Residents dumping nappies or food in their recycling bins are costing tax payers in Stafford Borough thousands of pounds.
The Council has released a picture of a lorry load of recycling that was recently rejected by the processing plant because unwanted rubbish had been put in the blue recycling bins.
Because of nappies and food the 18 tonne pile could not be recycled and had to be sent away to be incinerated – costing thousands of pounds more. The Council stress it is only a small minority of households that are putting the wrong items in the blue bin.
Now residents are being warned their blue bins will not be emptied if they have items that cannot be recycled inside. The message is being sent to every home in the borough with the annual bin calendar very soon.
If the blue bin contains nappies, food, textiles or black bags – it will not be collected. And the bin will only be emptied on the next scheduled blue bin collection if the householder has removed the unwanted items.
Residents are reminded a list of products that can be recycled can be found under the lid of the blue bin or at www.staffordbc.gov.uk/wasteandrecycling.
The Council has launched a number of initiatives to increase recycling including the popular doorstep challenge where householders can win £60 for being good recyclers. Around 55 per cent of all waste collected from homes is recycled – and the figure has increased year after year.
And the authority was shortlisted for a national title last year because of its innovative approach to increasing recycling.
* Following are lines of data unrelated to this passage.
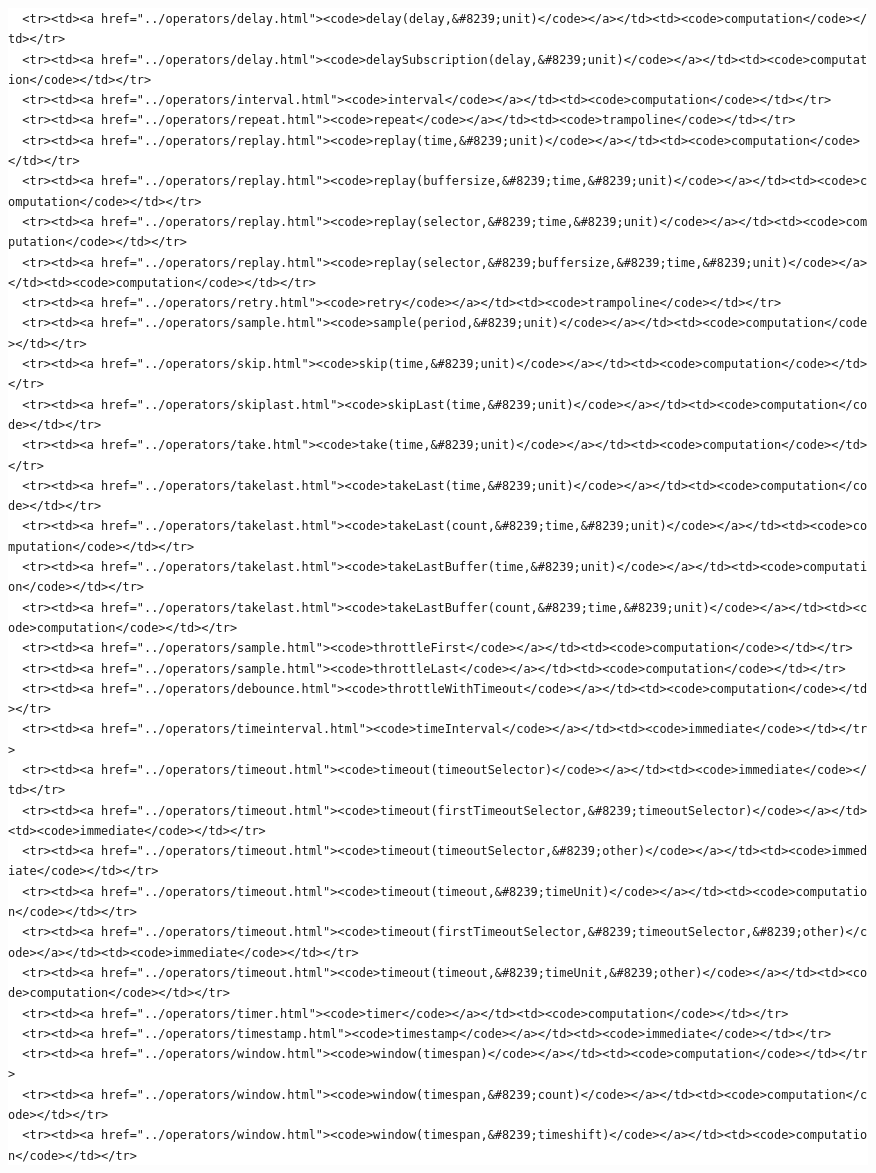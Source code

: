       <tr><td><a href="../operators/delay.html"><code>delay(delay,&#8239;unit)</code></a></td><td><code>computation</code></td></tr>
      <tr><td><a href="../operators/delay.html"><code>delaySubscription(delay,&#8239;unit)</code></a></td><td><code>computation</code></td></tr>
      <tr><td><a href="../operators/interval.html"><code>interval</code></a></td><td><code>computation</code></td></tr>
      <tr><td><a href="../operators/repeat.html"><code>repeat</code></a></td><td><code>trampoline</code></td></tr>
      <tr><td><a href="../operators/replay.html"><code>replay(time,&#8239;unit)</code></a></td><td><code>computation</code></td></tr>
      <tr><td><a href="../operators/replay.html"><code>replay(buffersize,&#8239;time,&#8239;unit)</code></a></td><td><code>computation</code></td></tr>
      <tr><td><a href="../operators/replay.html"><code>replay(selector,&#8239;time,&#8239;unit)</code></a></td><td><code>computation</code></td></tr>
      <tr><td><a href="../operators/replay.html"><code>replay(selector,&#8239;buffersize,&#8239;time,&#8239;unit)</code></a></td><td><code>computation</code></td></tr>
      <tr><td><a href="../operators/retry.html"><code>retry</code></a></td><td><code>trampoline</code></td></tr>
      <tr><td><a href="../operators/sample.html"><code>sample(period,&#8239;unit)</code></a></td><td><code>computation</code></td></tr>
      <tr><td><a href="../operators/skip.html"><code>skip(time,&#8239;unit)</code></a></td><td><code>computation</code></td></tr>
      <tr><td><a href="../operators/skiplast.html"><code>skipLast(time,&#8239;unit)</code></a></td><td><code>computation</code></td></tr>
      <tr><td><a href="../operators/take.html"><code>take(time,&#8239;unit)</code></a></td><td><code>computation</code></td></tr>
      <tr><td><a href="../operators/takelast.html"><code>takeLast(time,&#8239;unit)</code></a></td><td><code>computation</code></td></tr>
      <tr><td><a href="../operators/takelast.html"><code>takeLast(count,&#8239;time,&#8239;unit)</code></a></td><td><code>computation</code></td></tr>
      <tr><td><a href="../operators/takelast.html"><code>takeLastBuffer(time,&#8239;unit)</code></a></td><td><code>computation</code></td></tr>
      <tr><td><a href="../operators/takelast.html"><code>takeLastBuffer(count,&#8239;time,&#8239;unit)</code></a></td><td><code>computation</code></td></tr>
      <tr><td><a href="../operators/sample.html"><code>throttleFirst</code></a></td><td><code>computation</code></td></tr>
      <tr><td><a href="../operators/sample.html"><code>throttleLast</code></a></td><td><code>computation</code></td></tr>
      <tr><td><a href="../operators/debounce.html"><code>throttleWithTimeout</code></a></td><td><code>computation</code></td></tr>
      <tr><td><a href="../operators/timeinterval.html"><code>timeInterval</code></a></td><td><code>immediate</code></td></tr>
      <tr><td><a href="../operators/timeout.html"><code>timeout(timeoutSelector)</code></a></td><td><code>immediate</code></td></tr>
      <tr><td><a href="../operators/timeout.html"><code>timeout(firstTimeoutSelector,&#8239;timeoutSelector)</code></a></td><td><code>immediate</code></td></tr>
      <tr><td><a href="../operators/timeout.html"><code>timeout(timeoutSelector,&#8239;other)</code></a></td><td><code>immediate</code></td></tr>
      <tr><td><a href="../operators/timeout.html"><code>timeout(timeout,&#8239;timeUnit)</code></a></td><td><code>computation</code></td></tr>
      <tr><td><a href="../operators/timeout.html"><code>timeout(firstTimeoutSelector,&#8239;timeoutSelector,&#8239;other)</code></a></td><td><code>immediate</code></td></tr>
      <tr><td><a href="../operators/timeout.html"><code>timeout(timeout,&#8239;timeUnit,&#8239;other)</code></a></td><td><code>computation</code></td></tr>
      <tr><td><a href="../operators/timer.html"><code>timer</code></a></td><td><code>computation</code></td></tr>
      <tr><td><a href="../operators/timestamp.html"><code>timestamp</code></a></td><td><code>immediate</code></td></tr>
      <tr><td><a href="../operators/window.html"><code>window(timespan)</code></a></td><td><code>computation</code></td></tr>
      <tr><td><a href="../operators/window.html"><code>window(timespan,&#8239;count)</code></a></td><td><code>computation</code></td></tr>
      <tr><td><a href="../operators/window.html"><code>window(timespan,&#8239;timeshift)</code></a></td><td><code>computation</code></td></tr>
Councillor Frank Finlay, Cabinet Member for Environment and Health, said:
“Most residents in the borough use their recycling bins properly and don’t put nappies or food waste in them.
“Unfortunately, a minority are putting items in that can’t be processed and this can cause major problems, sometimes leading to a whole lorry load of recycling being rejected at the depot.
“This is a lose, lose situation. Someone has to foot the bill for the incineration – and we will lose out on the money we get for recycling. This is why we want to make sure we can avoid this cost by recycling correctly.”
The Council is given money depending on the amount of rubbish it recycles and this cash is pumped back into the service – with an increase in one per cent of recycling worth nearly £25,000 to the authority.
Councillor Finlay added:
“The more money coming back to the service means less money needed to run it, and this ultimately keeps the council tax down.”